The answer is, it’s all good. Market measures of expected inflation, which were negative not long ago — the market was expecting deflation to continue — have now moved well into positive territory. But government borrowing costs have hardly changed at all; given the prospect of moderate inflation, this means that Japan’s fiscal outlook has actually improved sharply. True, the foreign-exchange value of the yen has fallen considerably — but that’s actually very good news, and Japanese exporters are cheering.
In short, Mr. Abe has thumbed his nose at orthodoxy, with excellent results.
Indeed, the whole idea that we can inflate our way out of debt trap is fatally flawed …
UBS economist Paul Donovan shows that governments can’t inflate their way out of debt traps:
The problem with the idea of governments inflating their way out of a debt burden is that it does not work.
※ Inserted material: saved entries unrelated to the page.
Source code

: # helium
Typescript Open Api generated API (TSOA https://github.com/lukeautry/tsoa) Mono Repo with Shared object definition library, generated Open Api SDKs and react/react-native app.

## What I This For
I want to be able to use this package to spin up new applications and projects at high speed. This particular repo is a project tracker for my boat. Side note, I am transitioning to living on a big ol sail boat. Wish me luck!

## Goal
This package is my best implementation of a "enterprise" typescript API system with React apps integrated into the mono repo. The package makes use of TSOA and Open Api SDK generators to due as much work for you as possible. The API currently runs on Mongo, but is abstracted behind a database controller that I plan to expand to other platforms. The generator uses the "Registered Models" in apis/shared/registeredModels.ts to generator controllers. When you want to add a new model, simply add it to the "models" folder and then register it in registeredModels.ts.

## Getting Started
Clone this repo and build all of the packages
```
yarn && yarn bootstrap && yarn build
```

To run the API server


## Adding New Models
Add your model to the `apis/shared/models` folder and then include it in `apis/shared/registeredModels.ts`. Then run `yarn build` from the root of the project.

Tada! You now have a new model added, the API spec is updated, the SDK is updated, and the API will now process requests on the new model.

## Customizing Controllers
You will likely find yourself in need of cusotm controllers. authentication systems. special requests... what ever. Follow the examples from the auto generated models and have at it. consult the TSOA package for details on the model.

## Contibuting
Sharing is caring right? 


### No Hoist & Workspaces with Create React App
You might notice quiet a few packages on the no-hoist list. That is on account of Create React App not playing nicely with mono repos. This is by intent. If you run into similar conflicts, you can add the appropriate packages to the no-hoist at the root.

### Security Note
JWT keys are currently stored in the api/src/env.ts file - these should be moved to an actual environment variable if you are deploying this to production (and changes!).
Absent episodes of hyper-inflation, it is a strategy that has never worked.
Megan McArdle points out:
It is a commonplace on the right that we’re going to have enormous inflation, not because Ben Bernanke will make an error in the timing of withdrawing liquidity, but because the government is going to try to print its way out of all this debt.
Joe Weisenthal notes that it doesn’t quite work this way:
As this chart shows, instances of declining debt-to-GDP rarely coincide with periods of inflation. If it did If it did, we’d see more dots in the lower right-hand quadrant.
The bad news for central bankers is that creating currency isn’t like, say, diluting shareholders in a company. You’re always rolling your debt, and the market’s response to an inflationary strategy is (not surprisingly) higher interest rates. It’s a treadmill, and it’s extremely hard to get ahead.
Inflating your way out of debt works if you’re planning to run a pretty sizeable budget surplus–big enough that you won’t have to roll your debt over. Otherwise, your debt starts to march upward even faster, as old notes come due, and you have to roll them at ruinous interest rates. Hyperinflation might wipe out that debt, but also your tax base. ….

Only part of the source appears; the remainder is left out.